Samstag, 3. September 2011

Fleurety - Min Tid Skal Komme

Fleurety-Min-Tid-Skal-Komme

Neben Ved Buens Ende, Arcturus, In The Woods und Solefald gehören Fleurety aus Norwegen zu den frühen Vertretern des avantgardistischen, progressiven Black Metal der Mitte der 1990er Jahre.

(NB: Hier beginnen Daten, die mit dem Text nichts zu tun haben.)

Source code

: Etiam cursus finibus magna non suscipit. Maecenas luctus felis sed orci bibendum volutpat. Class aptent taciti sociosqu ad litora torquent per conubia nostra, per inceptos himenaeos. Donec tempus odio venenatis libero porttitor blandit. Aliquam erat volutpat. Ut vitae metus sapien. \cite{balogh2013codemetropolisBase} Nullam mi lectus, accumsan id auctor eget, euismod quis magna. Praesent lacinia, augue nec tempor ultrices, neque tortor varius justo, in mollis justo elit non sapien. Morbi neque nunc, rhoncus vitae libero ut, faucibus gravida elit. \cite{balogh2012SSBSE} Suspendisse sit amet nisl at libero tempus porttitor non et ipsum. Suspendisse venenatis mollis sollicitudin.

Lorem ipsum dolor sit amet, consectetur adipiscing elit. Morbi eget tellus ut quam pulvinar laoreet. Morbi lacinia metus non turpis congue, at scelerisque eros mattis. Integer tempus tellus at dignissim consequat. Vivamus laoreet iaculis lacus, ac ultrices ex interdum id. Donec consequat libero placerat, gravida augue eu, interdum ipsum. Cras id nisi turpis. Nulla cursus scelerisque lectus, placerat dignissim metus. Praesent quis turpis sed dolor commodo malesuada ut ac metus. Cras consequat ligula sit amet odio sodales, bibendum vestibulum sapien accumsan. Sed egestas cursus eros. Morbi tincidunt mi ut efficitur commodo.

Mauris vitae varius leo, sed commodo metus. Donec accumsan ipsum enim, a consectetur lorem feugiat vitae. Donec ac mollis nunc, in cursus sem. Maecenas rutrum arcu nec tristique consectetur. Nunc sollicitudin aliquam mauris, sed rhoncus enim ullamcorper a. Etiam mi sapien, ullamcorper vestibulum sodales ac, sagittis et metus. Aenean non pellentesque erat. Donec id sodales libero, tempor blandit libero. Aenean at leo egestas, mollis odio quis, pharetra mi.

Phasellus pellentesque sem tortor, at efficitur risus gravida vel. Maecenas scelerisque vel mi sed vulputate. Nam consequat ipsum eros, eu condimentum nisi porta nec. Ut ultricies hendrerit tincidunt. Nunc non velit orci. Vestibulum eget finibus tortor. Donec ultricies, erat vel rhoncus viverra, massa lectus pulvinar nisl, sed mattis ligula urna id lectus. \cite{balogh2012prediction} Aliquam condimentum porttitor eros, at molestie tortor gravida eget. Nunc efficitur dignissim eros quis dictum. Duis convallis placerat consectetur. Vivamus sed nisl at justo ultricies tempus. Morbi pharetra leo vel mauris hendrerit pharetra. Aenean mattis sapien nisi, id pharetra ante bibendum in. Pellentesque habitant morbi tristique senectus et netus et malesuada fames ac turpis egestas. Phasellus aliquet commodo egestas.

Nach dem 1993er-Demo „Black Snow“ und der höllisch intensiven EP „A Darker Shade of Evil“ aus dem Jahr 1994, erschien 1995 mit „Min Tid Skal Komme“ eines der bis heute bedeutendsten und anspruchsvollsten Black-Metal-Werke aus Norwegen.

Noch vor Ved Buens Endes Meisterwerk „Written In Waters“ formten Fleurety auf ihrem Debüt avantgardistischen Black Metal mit einer starken progressiven Note. Die Musik dieser beiden Norweger lässt sich nur sehr schwer in Worte fassen. Während auf der EP „A Darker Shade of Evil“ noch eigenwilliger Black Metal mit extrem geistesgestörtem Kreischgesang zu hören war, überraschten die Norweger auf „Min Tid Skal Komme“ mit ungewöhnlichen Songstrukturen und eigenwilligen Ideen.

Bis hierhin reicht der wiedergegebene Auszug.